- DATASET RECORDS -
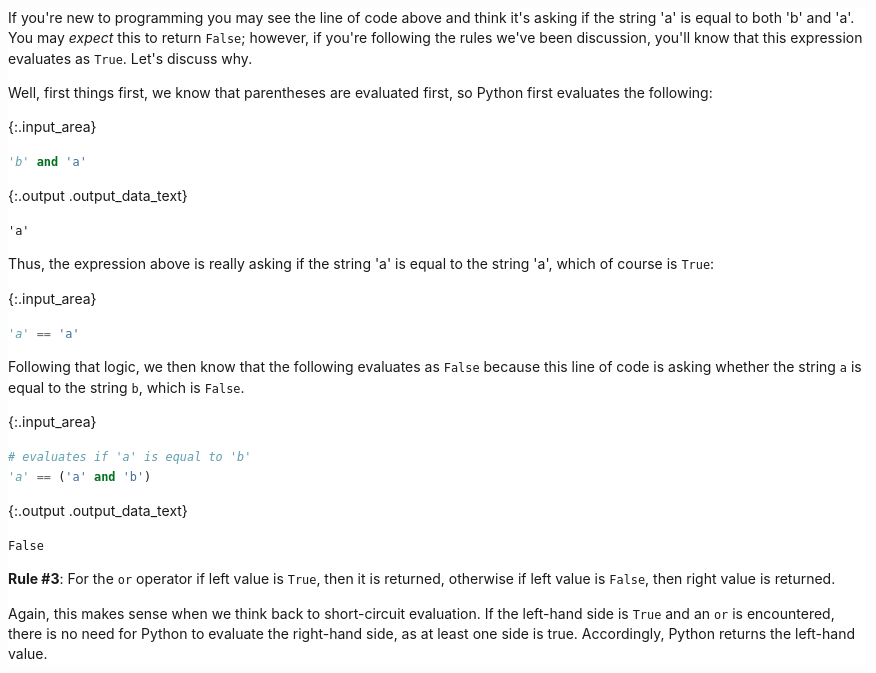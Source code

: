 

If you're new to programming you may see the line of code above and think it's asking if the string 'a' is equal to both 'b' and 'a'. You may *expect* this to return `False`; however, if you're following the rules we've been discussion, you'll know that this expression evaluates as `True`. Let's discuss why.

Well, first things first, we know that parentheses are evaluated first, so Python first evaluates the following:



{:.input_area}
```python
'b' and 'a'
```





{:.output .output_data_text}
```
'a'
```



Thus, the expression above is really asking if the string 'a' is equal to the string 'a', which of course is `True`:



{:.input_area}
```python
'a' == 'a'
```


Following that logic, we then know that the following evaluates as `False` because this line of code is asking whether the string `a` is equal to the string `b`, which is `False`.



{:.input_area}
```python
# evaluates if 'a' is equal to 'b'
'a' == ('a' and 'b')
```





{:.output .output_data_text}
```
False
```



**Rule #3**: For the `or` operator if left value is `True`, then it is returned, otherwise if left value is `False`, then right value is returned.

Again, this makes sense when we think back to short-circuit evaluation. If the left-hand side is `True` and an `or` is encountered, there is no need for Python to evaluate the right-hand side, as at least one side is true. Accordingly, Python returns the left-hand value.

- HOW TO COMPLETE THIS TASK -
Leaving the pictures out, output all of the listing exactly.

- OUTPUT OF THE TASK -
Source code

: 

If you're new to programming you may see the line of code above and think it's asking if the string 'a' is equal to both 'b' and 'a'. You may *expect* this to return `False`; however, if you're following the rules we've been discussion, you'll know that this expression evaluates as `True`. Let's discuss why.

Well, first things first, we know that parentheses are evaluated first, so Python first evaluates the following:



{:.input_area}
```python
'b' and 'a'
```





{:.output .output_data_text}
```
'a'
```



Thus, the expression above is really asking if the string 'a' is equal to the string 'a', which of course is `True`:



{:.input_area}
```python
'a' == 'a'
```


Following that logic, we then know that the following evaluates as `False` because this line of code is asking whether the string `a` is equal to the string `b`, which is `False`.



{:.input_area}
```python
# evaluates if 'a' is equal to 'b'
'a' == ('a' and 'b')
```





{:.output .output_data_text}
```
False
```



**Rule #3**: For the `or` operator if left value is `True`, then it is returned, otherwise if left value is `False`, then right value is returned.

Again, this makes sense when we think back to short-circuit evaluation. If the left-hand side is `True` and an `or` is encountered, there is no need for Python to evaluate the right-hand side, as at least one side is true. Accordingly, Python returns the left-hand value.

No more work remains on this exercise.